Шрифт:
Интервал:
Закладка:
До сих пор Халкидий не противоречил Апулею. Но далее он переходит к другому применению триады. Космическую триаду можно представлять себе не только в образе музыкальной гармонии, но и в образе государства, как триаду господин–распорядитель—подчиненные; звездные воинства повелевают, ангелы следят за исполнением повелений, а жители земли повинуются[1310]. Далее, следуя «Тимею» (69с—72d) и «Государству» (441d—442d), он находит повторение той же тройственной модели в идеальном государстве и в отдельном человеке. В своем воображаемом государстве Платон отводит руководящую роль правителям–философам, дело которых — повелевать. Следом за ними идет сословие стражей, которые выполняют распоряжения правителей. Наконец, дело простого народа — повиноваться. То же самое с каждым отдельным человеком. Разумная часть располагается в твердыне тела (capitolium), то есть в голове. В лагере или казармах (castra) груди располагается подобная стражам «энергия, сродная ярости», вселяя в человека мужество. Вожделение, соответствующее простому народу, помещается ниже всего, в животе[1311].
Замечательно, насколько точно такая троическая концепция психологического здоровья отражает как греческую, так и позднейшую средневековую идею воспитания, приличного свободному человеку или рыцарю. Нельзя позволить разуму и вожделению посмотреть друг другу в лицо, нейтральная зона между ними должна быть непременно чем‑то занята. Вымуштрованное чувство чести или рыцарственности должно обеспечить «посредство», которое соединит их, дав в результате культурного человека. Все это работает точно так же и в космическом масштабе. Соответствующую картину мироздания спустя несколько веков создал Алан Лилльский, сравнив в величественном отрывке совокупность вещей с городом. В Эмпирее, замке, возвышающемся в центре этого города, на троне восседает Император. В небесах ниже его обитает рыцарское воинство — ангелы. Мы, жители Земли, живем «за городскими стенами»[1312]{1313}. Как, спросим мы, может Эмпирей быть центром, если он располагается не просто на периферии, но вне пределов Вселенной? Потому что, как яснее, чем кто‑либо другой, сказал Данте, пространственный строй вещей противоположен духовному и материальный космос отражает, а следовательно, выворачивает наизнанку действительность, так что периферия кажется нам центром{1314}.

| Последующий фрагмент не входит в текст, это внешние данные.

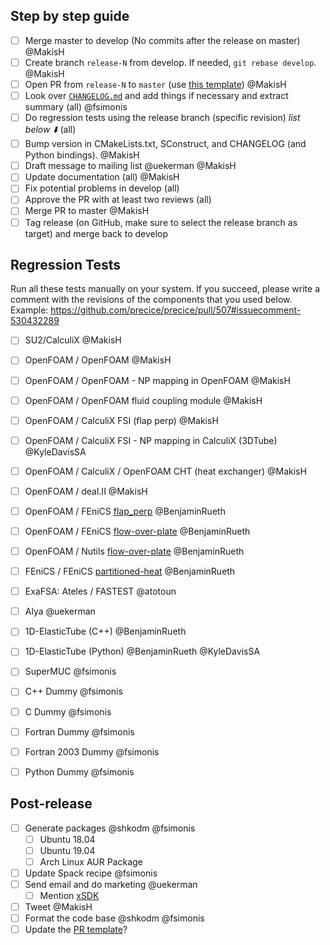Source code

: ## Step by step guide
* [ ] Merge master to develop (No commits after the release on master) @MakisH 
* [ ] Create branch `release-N` from develop. If needed, `git rebase develop`. @MakisH 
* [ ] Open PR from `release-N` to `master` (use [this template](https://github.com/precice/precice/blob/add_PR_template/.github/PULL_REQUEST_TEMPLATE/release_pull_request_template.md)) @MakisH 
* [ ] Look over [`CHANGELOG.md`](https://github.com/precice/precice/blob/develop/CHANGELOG.md) and add things if necessary and extract summary (all) @fsimonis 
* [ ] Do regression tests using the release branch (specific revision) _list below :arrow_down:_ (all)
* [ ] Bump version in CMakeLists.txt, SConstruct, and CHANGELOG (and Python bindings). @MakisH 
* [ ] Draft message to mailing list @uekerman @MakisH 
* [ ] Update documentation (all) @MakisH 
* [ ] Fix potential problems in develop (all)
* [ ] Approve the PR with at least two reviews (all)
* [ ] Merge PR to master @MakisH 
* [ ] Tag release (on GitHub, make sure to select the release branch as target) and merge back to develop

## Regression Tests

Run all these tests manually on your system. If you succeed, please write a comment with the revisions of the components that you used below. Example: https://github.com/precice/precice/pull/507#issuecomment-530432289

* [ ] SU2/CalculiX @MakisH 
* [ ] OpenFOAM / OpenFOAM @MakisH 
* [ ] OpenFOAM / OpenFOAM - NP mapping in OpenFOAM @MakisH
* [ ] OpenFOAM / OpenFOAM fluid coupling module @MakisH 
* [ ] OpenFOAM / CalculiX FSI (flap perp) @MakisH
* [ ] OpenFOAM / CalculiX FSI - NP mapping in CalculiX (3DTube) @KyleDavisSA 
* [ ] OpenFOAM / CalculiX / OpenFOAM CHT (heat exchanger) @MakisH
* [ ] OpenFOAM / deal.II @MakisH 
* [ ] OpenFOAM / FEniCS [flap_perp](https://github.com/precice/tutorials/tree/master/FSI/flap_perp/OpenFOAM-FEniCS) @BenjaminRueth 
* [ ] OpenFOAM / FEniCS [flow-over-plate](https://github.com/precice/tutorials/tree/master/CHT/flow-over-plate/buoyantPimpleFoam-fenics) @BenjaminRueth 
* [ ] OpenFOAM / Nutils [flow-over-plate](https://github.com/precice/tutorials/tree/master/CHT/flow-over-plate/buoyantPimpleFoam-nutils) @BenjaminRueth 
* [ ] FEniCS / FEniCS [partitioned-heat](https://github.com/precice/tutorials/tree/master/HT/partitioned-heat/fenics-fenics) @BenjaminRueth 
* [ ] ExaFSA: Ateles / FASTEST @atotoun 
* [ ] Alya @uekerman 
* [ ] 1D-ElasticTube (C++) @BenjaminRueth 
* [ ] 1D-ElasticTube (Python) @BenjaminRueth @KyleDavisSA 
* [ ] SuperMUC @fsimonis 
* [ ] C++ Dummy @fsimonis 
* [ ] C Dummy @fsimonis 
* [ ] Fortran Dummy @fsimonis 
* [ ] Fortran 2003 Dummy @fsimonis 
* [ ] Python Dummy @fsimonis 


## Post-release
* [ ] Generate packages @shkodm @fsimonis 
   * [ ] Ubuntu 18.04
   * [ ] Ubuntu 19.04
   * [ ] Arch Linux AUR Package
* [ ] Update Spack recipe @fsimonis 
* [ ] Send email and do marketing @uekerman 
   * [ ] Mention [xSDK](https://github.com/xsdk-project/xsdk-policy-compatibility/blob/master/precice-policy-compatibility.md)
* [ ] Tweet @MakisH 
* [ ] Format the code base @shkodm @fsimonis 
* [ ] Update the [PR template](https://github.com/precice/precice/blob/add_PR_template/.github/PULL_REQUEST_TEMPLATE/release_pull_request_template.md)?
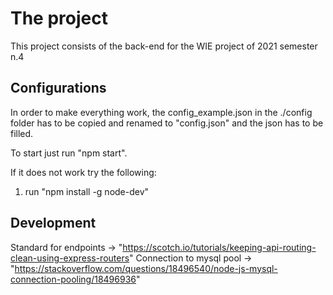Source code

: # The project

This project consists of the back-end for the WIE project of 2021 semester n.4

## Configurations

In order to make everything work, the config_example.json in the ./config folder has to be copied and renamed to "config.json" and the json has to be filled.

To start just run "npm start".

If it does not work try the following:

1. run "npm install -g node-dev"

## Development

Standard for endpoints -> "https://scotch.io/tutorials/keeping-api-routing-clean-using-express-routers"
Connection to mysql pool -> "https://stackoverflow.com/questions/18496540/node-js-mysql-connection-pooling/18496936"
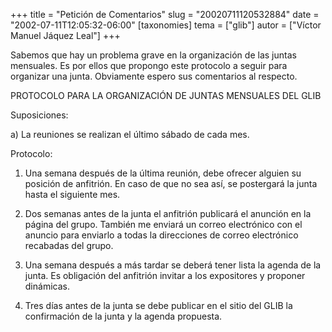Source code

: +++
title = "Petición de Comentarios"
slug = "20020711120532884"
date = "2002-07-11T12:05:32-06:00"
[taxonomies]
tema = ["glib"]
autor = ["Víctor Manuel Jáquez Leal"]
+++

Sabemos que hay un problema grave en la organización de las juntas
mensuales. Es por ellos que propongo este protocolo a seguir para
organizar una junta. Obviamente espero sus comentarios al respecto.

<!-- more -->
PROTOCOLO PARA LA ORGANIZACIÓN DE JUNTAS MENSUALES DEL GLIB

Suposiciones:

a)  La reuniones se realizan el último sábado de cada mes.

Protocolo:

1.  Una semana después de la última reunión, debe ofrecer alguien su
    posición de anfitrión. En caso de que no sea así, se postergará la
    junta hasta el siguiente mes.

2.  Dos semanas antes de la junta el anfitrión publicará el anunción en
    la página del grupo. También me enviará un correo electrónico con el
    anuncio para enviarlo a todas la direcciones de correo electrónico
    recabadas del grupo.

3.  Una semana después a más tardar se deberá tener lista la agenda de
    la junta. Es obligación del anfitrión invitar a los expositores y
    proponer dinámicas.

4.  Tres días antes de la junta se debe publicar en el sitio del GLIB la
    confirmación de la junta y la agenda propuesta.

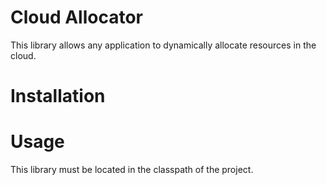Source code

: Cloud Allocator
================

This library allows any application to dynamically allocate resources in the cloud.

Installation
============



Usage
=====
This library must be located in the classpath of the project.
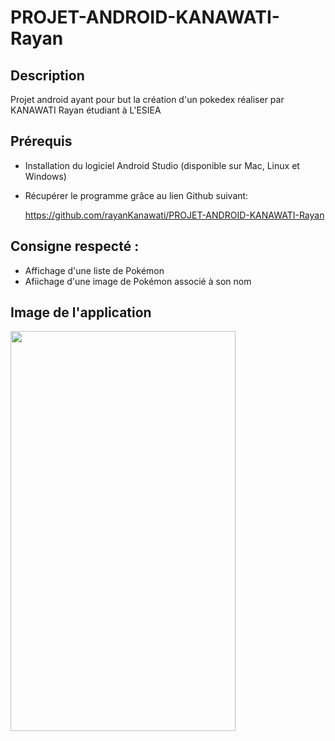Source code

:# PROJET-ANDROID-KANAWATI-Rayan

## Description

Projet android ayant pour but la création d'un pokedex réaliser par KANAWATI Rayan étudiant à L'ESIEA

## Prérequis

* Installation du logiciel Android Studio (disponible sur Mac, Linux et Windows)
* Récupérer le programme grâce au lien Github suivant:

  https://github.com/rayanKanawati/PROJET-ANDROID-KANAWATI-Rayan
  
## Consigne respecté : 
 * Affichage d'une liste de Pokémon
 * Afiichage d'une image de Pokémon associé à son nom
 
 
## Image de l'application

<img src="https://user-images.githubusercontent.com/62397552/82733560-e1b71400-9d14-11ea-99e8-fa18fe3c5168.jpg" width="360" height="640" />
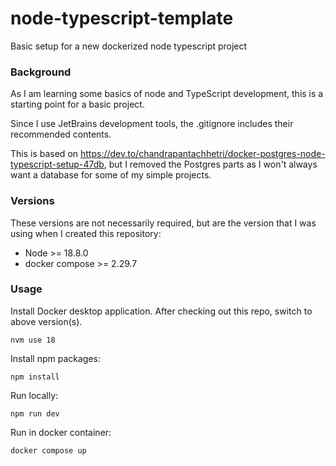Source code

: # node-typescript-template
Basic setup for a new dockerized node typescript project

### Background
As I am learning some basics of node and TypeScript development, this is a starting point for a basic project. 

Since I use JetBrains development tools, the .gitignore includes their recommended contents.

This is based on https://dev.to/chandrapantachhetri/docker-postgres-node-typescript-setup-47db, but I removed the Postgres parts as I won't always want a database for some of my simple projects.

### Versions
These versions are not necessarily required, but are the version that I was using when I created this repository:
- Node >= 18.8.0
- docker compose >= 2.29.7

### Usage
Install Docker desktop application.
After checking out this repo, switch to above version(s).

`nvm use 18`

Install npm packages:

`npm install`

Run locally:

`npm run dev`

Run in docker container:

`docker compose up`
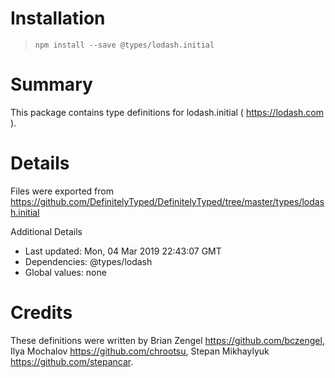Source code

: # Installation
> `npm install --save @types/lodash.initial`

# Summary
This package contains type definitions for lodash.initial ( https://lodash.com ).

# Details
Files were exported from https://github.com/DefinitelyTyped/DefinitelyTyped/tree/master/types/lodash.initial

Additional Details
 * Last updated: Mon, 04 Mar 2019 22:43:07 GMT
 * Dependencies: @types/lodash
 * Global values: none

# Credits
These definitions were written by Brian Zengel <https://github.com/bczengel>, Ilya Mochalov <https://github.com/chrootsu>, Stepan Mikhaylyuk <https://github.com/stepancar>.
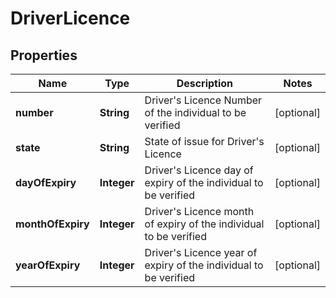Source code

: 
# DriverLicence

## Properties
Name | Type | Description | Notes
------------ | ------------- | ------------- | -------------
**number** | **String** | Driver&#39;s Licence Number of the individual to be verified |  [optional]
**state** | **String** | State of issue for Driver&#39;s Licence |  [optional]
**dayOfExpiry** | **Integer** | Driver&#39;s Licence day of expiry of the individual to be verified |  [optional]
**monthOfExpiry** | **Integer** | Driver&#39;s Licence month of expiry of the individual to be verified |  [optional]
**yearOfExpiry** | **Integer** | Driver&#39;s Licence year of expiry of the individual to be verified |  [optional]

Изящный ход, которым Алан лишает наш вид даже горького утешения считать себя отверженными, превращая человечество в обывателей из пригорода, — его собственное изобретение. В остальном он точно воспроизводит взгляды Халкидия. Мы наблюдаем «сцену небесного танца»[1315] с задворок. Высочайшая честь для нас — по мере наших сил подражать ему. Средневековая Модель, если можно так выразиться, антропопериферична. Мы — жители Окраин.
Халкидий сохранил для Средних веков не только «Тимея». Он цитирует, иногда довольно пространно, «Критона», «Послезаконие», «Законы», «Парменида», «Федона», «Федра», «Государство», «Софиста» и «Теэтета». Он знает Аристотеля, но относится к нему без благоговения, свойственного позднейшей эпохе. Аристотель «с его обычным суеверным пренебрежением» (more quodarn suo… fastidiosa incuria)[1316] оставляет без внимания все разновидности сновидений, кроме одного. Впрочем, Халкидий цитирует и развивает его с большим почтением, доказывая, что материя, не являясь порочной по природе и будучи возможностью всех единичных тел, обречена на лишенность (στέρησις, carentia) Формы (хотя с логической точки зрения и остается отличной от нее)[1317]. Вот почему материя жаждет своего совершения и украшения (; illustratio), как женщина стремится к мужчине[1318].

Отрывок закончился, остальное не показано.